Launched in 2019, Disney+ took the decision of merging with its sister platform Hotstar in India this year, obviously to take advantage of Hotstar’s massive existing subscriber base.  With content from the huge catalogues of Disney (animated and live-action films), Pixar (animated films), Marvel Studios (animated and live-action films), Lucasfilm (the Star Wars universe) and National Geographic (non-fictional content), Disney+ seemed to offer a very good deal when it launched in the US at USD 9.99 per month. In no time, it has amassed 60 million subscribers globally.

But there are caveats to the above statement. A substantial portion of that number comes from India, where Hotstar had already built a subscriber base thanks to the Indian Premier League, Pro Kabaddi and the huge bank of Star India’s television shows across multiple languages. Also, a lot of Disney+ Hotstar subscribers pay for the cheaper VIP tier at INR 399 a year, with the Premium tier remaining a niche proposition at INR 1499 a year.

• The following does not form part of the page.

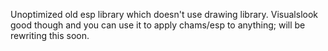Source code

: Unoptimized old esp library which doesn't use drawing library. Visualslook good though and you can use it to apply chams/esp to anything; will be rewriting this soon.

The problem with Disney’s approach is that it still thinks of Disney+ as a value add-on to its other entertainment properties such as theme parks, movies and merchandise, then as a future bellwether. It has hardly spent anything on creating original content for Disney+, and instead relied on its massive back catalogues of movies and other content. And that is why, in this pandemic, the conglomerate is suffering huge losses. Netflix, on the other hand, has no problems on this front. It already spends a lot of money—actually, most of its revenues—on original content across the globe.  At last count, it was spending close to USD 14 billion a year for content production.

Another problem with Disney+ is its “family-friendly” image. A number of subscribers don’t prefer subscribing to the platform unless they have families with kids or are huge comic-book fans. Even though Disney also runs adult-oriented content on Hulu, such as The Handmaid’s Tale and Catch-22 in the US, no one knows Hulu internationally. Since Disney’s entire focus is on rapidly expanding Disney+, this becomes a big stumbling block in their progress. In contrast, everyone knows Netflix as an ocean of content catering to all sorts of demographics.

It is not as if Disney+ can never challenge Netflix. Netflix has been around for over 6 years as a premium streaming platform, and building its huge subscriber base took a lot of time and effort. While Disney+ is very likely to go past its original target of 90 million subscribers before 2024, it will go down the same road as Netflix. In the absence of adult-programming, however, Disney+ could keep remaining a distant second to the juggernaut that is Netflix.